_Work item_
Go through the records and extract every line with the word "Result".
-- Opening Marker --
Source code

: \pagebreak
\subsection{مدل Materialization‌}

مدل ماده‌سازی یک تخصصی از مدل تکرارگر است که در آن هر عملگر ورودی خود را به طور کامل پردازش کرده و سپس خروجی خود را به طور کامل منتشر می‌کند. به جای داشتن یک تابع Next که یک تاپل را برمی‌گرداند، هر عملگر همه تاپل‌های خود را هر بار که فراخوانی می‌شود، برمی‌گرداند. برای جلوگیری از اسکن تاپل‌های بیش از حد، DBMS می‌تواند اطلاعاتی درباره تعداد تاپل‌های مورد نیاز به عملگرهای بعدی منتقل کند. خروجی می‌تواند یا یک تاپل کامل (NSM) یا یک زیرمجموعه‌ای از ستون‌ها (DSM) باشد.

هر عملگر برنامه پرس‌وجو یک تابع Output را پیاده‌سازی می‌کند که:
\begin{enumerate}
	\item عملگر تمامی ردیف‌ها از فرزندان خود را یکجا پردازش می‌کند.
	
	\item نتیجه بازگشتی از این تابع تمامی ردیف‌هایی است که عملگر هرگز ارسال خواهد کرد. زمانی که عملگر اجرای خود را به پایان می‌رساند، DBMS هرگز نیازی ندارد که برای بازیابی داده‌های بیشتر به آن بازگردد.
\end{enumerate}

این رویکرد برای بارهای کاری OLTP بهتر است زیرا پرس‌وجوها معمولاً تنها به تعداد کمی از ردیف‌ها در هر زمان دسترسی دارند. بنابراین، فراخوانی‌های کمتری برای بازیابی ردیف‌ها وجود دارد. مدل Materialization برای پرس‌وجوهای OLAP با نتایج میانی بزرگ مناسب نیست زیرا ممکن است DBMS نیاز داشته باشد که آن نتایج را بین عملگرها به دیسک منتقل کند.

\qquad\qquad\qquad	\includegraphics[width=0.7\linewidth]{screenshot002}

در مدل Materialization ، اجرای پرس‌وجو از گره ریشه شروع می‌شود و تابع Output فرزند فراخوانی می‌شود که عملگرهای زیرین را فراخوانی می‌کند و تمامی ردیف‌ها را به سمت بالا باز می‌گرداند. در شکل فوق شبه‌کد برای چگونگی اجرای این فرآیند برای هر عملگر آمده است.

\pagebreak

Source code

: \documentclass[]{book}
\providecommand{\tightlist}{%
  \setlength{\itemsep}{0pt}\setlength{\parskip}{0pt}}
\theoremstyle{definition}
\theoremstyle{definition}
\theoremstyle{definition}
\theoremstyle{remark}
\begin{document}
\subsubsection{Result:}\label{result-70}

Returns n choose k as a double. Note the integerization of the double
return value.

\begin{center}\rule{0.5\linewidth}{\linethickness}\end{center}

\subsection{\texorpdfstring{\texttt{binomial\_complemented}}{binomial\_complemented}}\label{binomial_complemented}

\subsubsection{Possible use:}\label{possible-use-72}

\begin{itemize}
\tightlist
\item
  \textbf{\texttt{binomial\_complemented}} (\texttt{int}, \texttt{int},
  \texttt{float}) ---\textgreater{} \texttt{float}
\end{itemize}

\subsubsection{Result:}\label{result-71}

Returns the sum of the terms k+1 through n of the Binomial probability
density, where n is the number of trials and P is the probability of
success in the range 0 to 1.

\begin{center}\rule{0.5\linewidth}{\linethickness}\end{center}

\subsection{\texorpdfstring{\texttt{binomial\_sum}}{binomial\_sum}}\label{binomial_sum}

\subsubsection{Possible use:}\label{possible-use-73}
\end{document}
-- Closing Marker --
_Output of the exercise_
\subsubsection{Result:}\label{result-70}
\subsubsection{Result:}\label{result-71}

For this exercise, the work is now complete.